Solved Example 2: If the sum and product of the roots of \(p{x^2} + 2x + 3p = 0\) are equal, then the value of \( - 3p\) is _____.

Solution: We have:

\[\begin{align}&S = P\\& \Rightarrow \,\,\, - \frac{2}{p} = \frac{{3p}}{p}\\&\Rightarrow \,\,\,p =  - \frac{2}{3}\,\,\, \Rightarrow \,\,\, - 3p = 2\end{align}\]

Solved Example 3: If \(\alpha ,\,\,\beta \) are the roots of \({x^2} + 4x + 6 = 0\), find the equation whose roots are \(\frac{1}{\alpha },\,\,\frac{1}{\beta }\).

Solution: We note that:

\[\alpha  + \beta  =  - 4,\,\,\,\alpha \beta  = 6\]

Now, let us evaluate the sum and product of roots of the equation we are looking for.

\[\begin{align}&S = \frac{1}{\alpha } + \frac{1}{\beta } = \frac{{\alpha  + \beta }}{{\alpha \beta }} = \frac{{ - 4}}{6} =  - \frac{2}{3}\\&P = \left( {\frac{1}{\alpha }} \right)\left( {\frac{1}{\beta }} \right) = \frac{1}{{\alpha \beta }} = \frac{1}{6}\end{align}\]

The required equation is:

\[\begin{align}&{x^2} - Sx + P = 0\\&\Rightarrow \,\,\,{x^2} - \left( { - \frac{2}{3}} \right)x + \frac{1}{6} = 0\\&\Rightarrow \,\,\,{x^2} + \frac{2}{3}x + \frac{1}{6} = 0\\&\Rightarrow \,\,\,6{x^2} + 4x + 1 = 0\end{align}\]

Solved Example 4: Find the value of p if one root of \({x^2} + x - p = 0\) is the square of the other.

Solution: Let the two roots be \(\alpha ,\,\,{\alpha ^2}\).
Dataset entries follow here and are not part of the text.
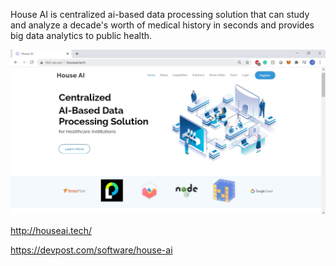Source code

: House AI is centralized ai-based data processing solution that can study and analyze a decade's worth of medical history in seconds and provides big data analytics to public health.

![Screenshot](Demo.JPG)

http://houseai.tech/

https://devpost.com/software/house-ai
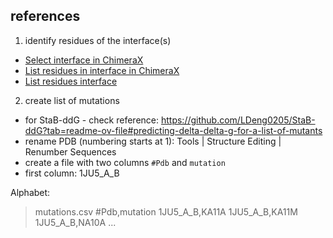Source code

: ## references

1. identify residues of the interface(s)
- [Select interface in ChimeraX](https://mail.cgl.ucsf.edu/mailman/archives/list/chimerax-users@cgl.ucsf.edu/thread/LH4R4GFN4Q7SJQQAJJY3M6JO5DN3RCBC/)
- [List residues in interface in ChimeraX](https://mail.cgl.ucsf.edu/mailman/archives/list/chimerax-users@cgl.ucsf.edu/thread/XVXJYW66M73WUQ2VJBPWC4RD2XLRXEG5/)
- [List residues interface](https://mail.cgl.ucsf.edu/mailman/archives/list/chimerax-users@cgl.ucsf.edu/message/ME7T2XFNWJFOFP52VOERL4JFTUKHYF7B/)

2. create list of mutations
- for StaB-ddG - check reference: https://github.com/LDeng0205/StaB-ddG?tab=readme-ov-file#predicting-delta-delta-g-for-a-list-of-mutants
- rename PDB (numbering starts at 1): Tools | Structure Editing | Renumber Sequences
- create a file with two columns `#Pdb` and `mutation`
- first column: 1JU5_A_B

Alphabet: 

>mutations.csv
#Pdb,mutation
1JU5_A_B,KA11A
1JU5_A_B,KA11M
1JU5_A_B,NA10A
...




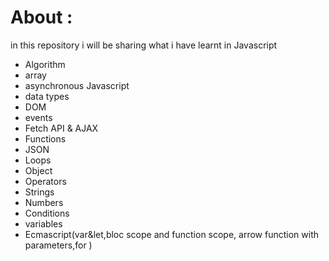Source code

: # About :  
in this repository i will be sharing what i have learnt in Javascript  
- Algorithm    
- array  
- asynchronous Javascript    
- data types  
- DOM  
- events  
- Fetch API & AJAX  
- Functions  
- JSON  
- Loops  
- Object  
- Operators  
- Strings  
- Numbers  
- Conditions  
- variables  
- Ecmascript(var&let,bloc scope and function scope,
arrow function with parameters,for )  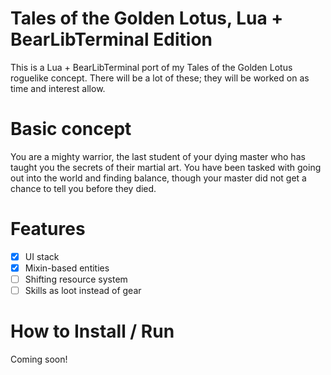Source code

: # Tales of the Golden Lotus, Lua + BearLibTerminal Edition

This is a Lua + BearLibTerminal port of my Tales of the Golden Lotus roguelike concept.
There will be a lot of these; they will be worked on as time and interest allow.

# Basic concept

You are a mighty warrior, the last student of your dying master who has taught you the secrets of their martial art.
You have been tasked with going out into the world and finding balance, though your master did not get a chance to tell you
before they died.

# Features

* [x] UI stack 
* [x] Mixin-based entities 
* [ ] Shifting resource system
* [ ] Skills as loot instead of gear

# How to Install / Run

Coming soon!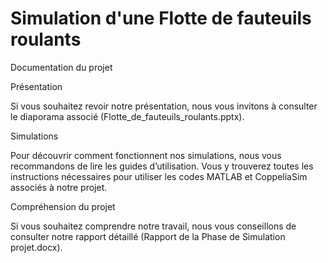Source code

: # Simulation d'une Flotte de fauteuils roulants

Documentation du projet


Présentation

Si vous souhaitez revoir notre présentation, nous vous invitons à consulter le diaporama associé (Flotte_de_fauteuils_roulants.pptx).


Simulations

Pour découvrir comment fonctionnent nos simulations, nous vous recommandons de lire les guides d’utilisation. Vous y trouverez toutes les instructions nécessaires pour utiliser les codes MATLAB et CoppeliaSim associés à notre projet.


Compréhension du projet

Si vous souhaitez comprendre notre travail, nous vous conseillons de consulter notre rapport détaillé (Rapport de la Phase de Simulation projet.docx).
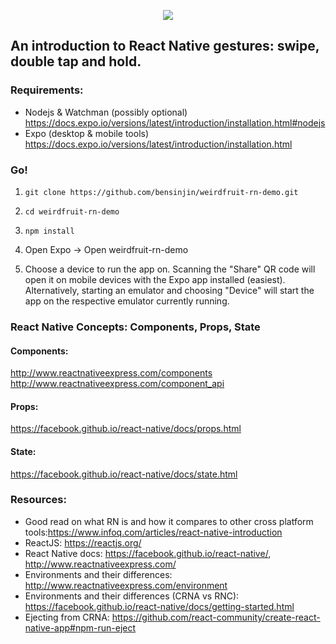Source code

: <p align="center">
  <img src="https://github.com/bensinjin/weirdfruit-rn-demo/blob/master/weird_fruit.png">
</p>

## An introduction to React Native gestures: swipe, double tap and hold.

### Requirements:

 - Nodejs & Watchman (possibly optional) https://docs.expo.io/versions/latest/introduction/installation.html#nodejs
 - Expo (desktop & mobile tools) https://docs.expo.io/versions/latest/introduction/installation.html

### Go!

1) `git clone https://github.com/bensinjin/weirdfruit-rn-demo.git`

2) `cd weirdfruit-rn-demo`

3) `npm install`

4) Open Expo -> Open weirdfruit-rn-demo

5) Choose a device to run the app on. Scanning the "Share" QR code will open it on mobile devices with the Expo app installed (easiest). Alternatively, starting an emulator and choosing "Device" will start the app on the respective emulator currently running.

### React Native Concepts: Components, Props, State

#### Components:
http://www.reactnativeexpress.com/components
http://www.reactnativeexpress.com/component_api

#### Props:
https://facebook.github.io/react-native/docs/props.html

#### State:
https://facebook.github.io/react-native/docs/state.html


### Resources:
 - Good read on what RN is and how it compares to other cross platform tools:https://www.infoq.com/articles/react-native-introduction 
 - ReactJS: https://reactjs.org/
 - React Native docs: https://facebook.github.io/react-native/, http://www.reactnativeexpress.com/
 - Environments and their differences: http://www.reactnativeexpress.com/environment
 - Environments and their differences (CRNA vs RNC): https://facebook.github.io/react-native/docs/getting-started.html
 - Ejecting from CRNA: https://github.com/react-community/create-react-native-app#npm-run-eject
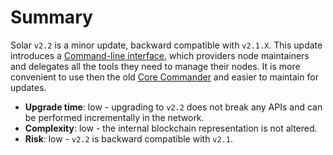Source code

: # Summary

Solar `v2.2` is a minor update, backward compatible with `v2.1.X`. This update introduces a [Command-line interface](https://en.wikipedia.org/wiki/Command-line_interface), which providers node maintainers and delegates all the tools they need to manage their nodes. It is more convenient to use then the old [Core Commander](https://github.com/solar-network/core-commander) and easier to maintain for updates.

- **Upgrade time**: low - upgrading to `v2.2` does not break any APIs and can be performed incrementally in the network.
- **Complexity**: low - the internal blockchain representation is not altered.
- **Risk**: low - `v2.2` is backward compatible with `v2.1`.
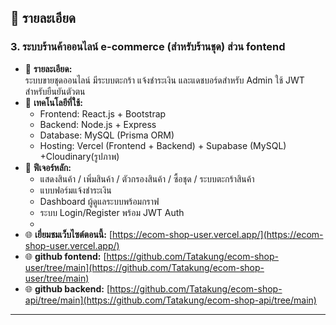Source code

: ## 📂 รายละเอียด  
### 3. ระบบร้านค้าออนไลน์ e-commerce (สำหรับร้านชุด)   ส่วน fontend
- 📄 **รายละเอียด:**  
  ระบบขายชุดออนไลน์ มีระบบตะกร้า แจ้งชำระเงิน และแดชบอร์ดสำหรับ Admin ใช้ JWT สำหรับยืนยันตัวตน
- 🧰 **เทคโนโลยีที่ใช้:**  
  - Frontend: React.js + Bootstrap  
  - Backend: Node.js + Express  
  - Database: MySQL (Prisma ORM)  
  - Hosting: Vercel (Frontend + Backend) + Supabase (MySQL) +Cloudinary(รูปภาพ)
- 🧩 **ฟีเจอร์หลัก:**  
  - แสดงสินค้า / เพิ่มสินค้า / ตัวกรองสินค้า / ซื้อชุด / ระบบตะกร้าสินค้า  
  - แบบฟอร์มแจ้งชำระเงิน
  - Dashboard ผู้ดูแลระบบพร้อมกราฟ  
  - ระบบ Login/Register พร้อม JWT Auth
  - 
- 🌐 **เยี่ยมชมเว็บไซต์ตอนนี้:** [https://ecom-shop-user.vercel.app/](https://ecom-shop-user.vercel.app/)
- 🌐 **github fontend:** [https://github.com/Tatakung/ecom-shop-user/tree/main](https://github.com/Tatakung/ecom-shop-user/tree/main)
- 🌐 **github backend:** [https://github.com/Tatakung/ecom-shop-api/tree/main](https://github.com/Tatakung/ecom-shop-api/tree/main)

---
We have:

\[\alpha  + {\alpha ^2} =  - 1,\,\,\,\alpha  \times {\alpha ^2} = {\alpha ^3} =  - p\]

From the first relation, we have:

\[{\alpha ^2} + \alpha  + 1 = 0\]

Multiplying both sides by \(\left( {\alpha  - 1} \right)\), we have:

\[\begin{align}&{\alpha ^3} - 1 = 0\,\,\, \Rightarrow \,\,\, - p - 1 = 0\\&\Rightarrow p =  - 1\end{align}\]

You may observe that for this value of p, the roots of the equation are non-real. However, one root is the square of the other (you can verify this if you know how to manipulate complex numbers).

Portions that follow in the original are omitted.